IESI-BFC Ltd. Sees Exercise of Over-Allotment Option

Date: June 9, 2009

Source: IESI-BFC Ltd.

IESI-BFC Ltd. Announces Exercise of Over-Allotment Option

IESI-BFC Ltd. (the "Company") (TSX:BIN) (NYSE: BIN) today announced that the underwriters of its recent public offering have exercised their over-allotment option and will purchase an additional 1,950,000 common shares at US$10.00 per share. The option was granted pursuant to the Company's offering of 13,000,000 common shares, at an offering price of US$10.00 per share, which is expected to close on June 10, 2009. The gross proceeds from the exercise of the option will total US$19.5 million.

The Company intends to use the net proceeds from the offering and option to repay a portion of the outstanding borrowings under its U.S. revolving credit facility.

J.P.Morgan and Merrill Lynch & Co. are acting as joint book-running managers for the offering. The co-managers for this offering are Raymond James, CIBC, RBC Capital Markets, TD Securities, Calyon Securities (USA) Inc., NBF Securities (USA) Corp., Scotia Capital and Wunderlich Securities, Inc.

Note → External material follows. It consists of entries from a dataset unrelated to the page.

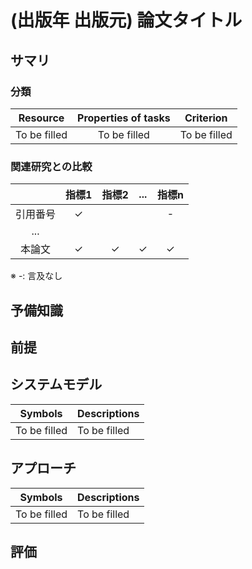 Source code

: <!-- 論文まとめテンプレート -->

# (出版年 出版元) 論文タイトル

## サマリ
<!--論文の新規性・手法のキモを2~3行で説明-->

### 分類
<!-- [スケジューリング手法の分類法](https://tier4.atlassian.net/wiki/spaces/~6422e65c57f0c028e2f72804/pages/2780268789)に従って以下の表を埋める-->

| Resource     | Properties of tasks | Criterion    |
| :----------: | :-----------------: | :----------: |
| To be filled | To be filled        | To be filled |

### 関連研究との比較
<!-- 関連研究の章を基に以下のような比較表を作成する -->

|          | 指標1 | 指標2 | ... | 指標n |
| :------: | :---: | :---: | :-: | :---: |
| 引用番号 |   $\checkmark$   |       |     |   -   |
|   ...    |       |       |     |       |
|  本論文  |   $\checkmark$   |   $\checkmark$   |  $\checkmark$  |   $\checkmark$   |

※ -: 言及なし

## 予備知識
<!-- アプローチを理解するために必要最低限な予備知識を記載 -->

## 前提
<!-- 単純化や制約を全て列挙する -->

## システムモデル
<!-- アプローチセクション以前に登場するシンボルを全て以下の表にまとめる -->

|   Symbols    | Descriptions |
| :----------: | :----------- |
| To be filled | To be filled |

<!-- 上記表に書けないモデルを記載 -->

<!-- ##前提と##システムモデルは論文の構成上書きやすい順序でOK -->

## アプローチ
<!-- アプローチセクションに登場するシンボルを全て以下の表にまとめる -->

|   Symbols    | Descriptions |
| :----------: | :----------- |
| To be filled | To be filled |

<!-- 論文の提案の主眼を簡潔にまとめる。この資料を読んで再現実装できるレベルにする。 -->

## 評価
<!-- 評価方法・結果・著者の考察を簡潔にまとめる -->
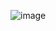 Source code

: ![image](https://github.com/Skaditya007/Flutter_RESTAPI_Firebase/assets/95046114/e211a90b-1ec6-418e-9ee1-e7d32b79da73)
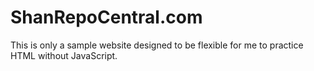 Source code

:# ShanRepoCentral.com
This is only a sample website designed to be flexible for me to practice HTML without JavaScript.
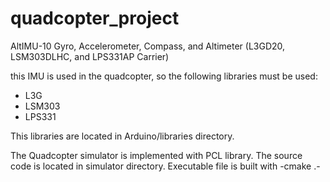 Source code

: quadcopter_project
==================

AltIMU-10 Gyro, Accelerometer, Compass, and Altimeter (L3GD20, LSM303DLHC, and LPS331AP Carrier)

this IMU is used in the quadcopter, so the following libraries must be used:
* L3G
* LSM303
* LPS331

This libraries are located in Arduino/libraries directory.


The Quadcopter simulator is implemented with PCL library. The source code is located in simulator directory. Executable file is built with -cmake .-
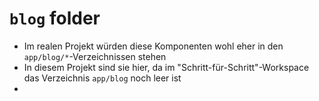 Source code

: # `blog` folder

- Im realen Projekt würden diese Komponenten wohl eher in den `app/blog/*`-Verzeichnissen stehen
- In diesem Projekt sind sie hier, da im "Schritt-für-Schritt"-Workspace das Verzeichnis `app/blog` noch leer ist
-  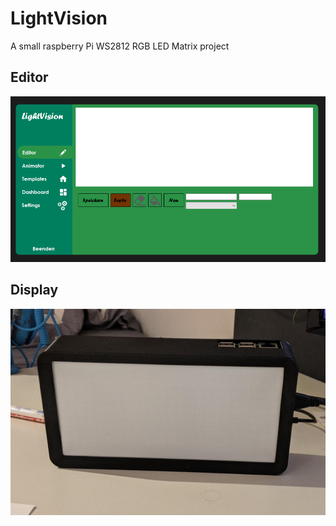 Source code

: # LightVision

A small raspberry Pi WS2812 RGB LED Matrix project

## Editor
<img src="https://github.com/18Markus1984/LightVision/blob/master/images/Unbenannt.PNG" width="800">


## Display
<img src="https://github.com/18Markus1984/LightVision/blob/master/images/PXL_20210310_202212894.jpg" width="800">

Copies of the prospectus supplement and the related base shelf prospectus may be obtained by contacting J.P.Morgan, Prospectus Library, 4 Chase Metrotech Center, CS Level, Brooklyn, NY 11245 (phone: 718-242-8002) or Merrill Lynch & Co., Attention: Prospectus Department, 4 World Financial Center, 250 Vesey Street, New York, NY 10080 (phone: 212-449-1000). A copy of the preliminary prospectus supplement, final prospectus supplement and related base shelf prospectus is also available on EDGAR at and on SEDAR at

This news release shall not constitute an offer to sell or the solicitation of an offer to buy these securities, nor shall there be any sale of these securities in any jurisdiction in which such offer, solicitation or sale would be unlawful prior to registration or qualification under the securities laws of such jurisdiction.

Forward-looking statements

Statements in this news release relating to the offering and the over-allotment option, including the intended use of proceeds and the anticipated closing date of the offering, are forward-looking statements within the meaning of the Private Securities Litigation Reform Act of 1995 and applicable Canadian securities laws. Forward-looking statements are statements that are not historical facts and that are subject to a variety of risks and uncertainties which could cause actual events or results to differ materially from those reflected in the forward-looking statements. Such risks and uncertainties include, but are not limited to: the need to satisfy regulatory and legal requirements with respect to the offering; changes in economic conditions or financial markets; and such other risks and uncertainties that are difficult to predict or are beyond the Company's control, including those that are described in the prospectus supplement. Consequently, readers should not place undue reliance on suchforward-looking statements. In addition, these forward-looking statements relate to the date on which they are made. Although the forward-looking statements contained herein are based upon what management believes to be reasonable assumptions, the Company cannot assure investors that actual results will be consistent with these forward looking statements, and the Company disclaims any intention or obligation to update or revise any forward-looking statements, whether as a result of new information, future events or otherwise, except as required by applicable securities laws.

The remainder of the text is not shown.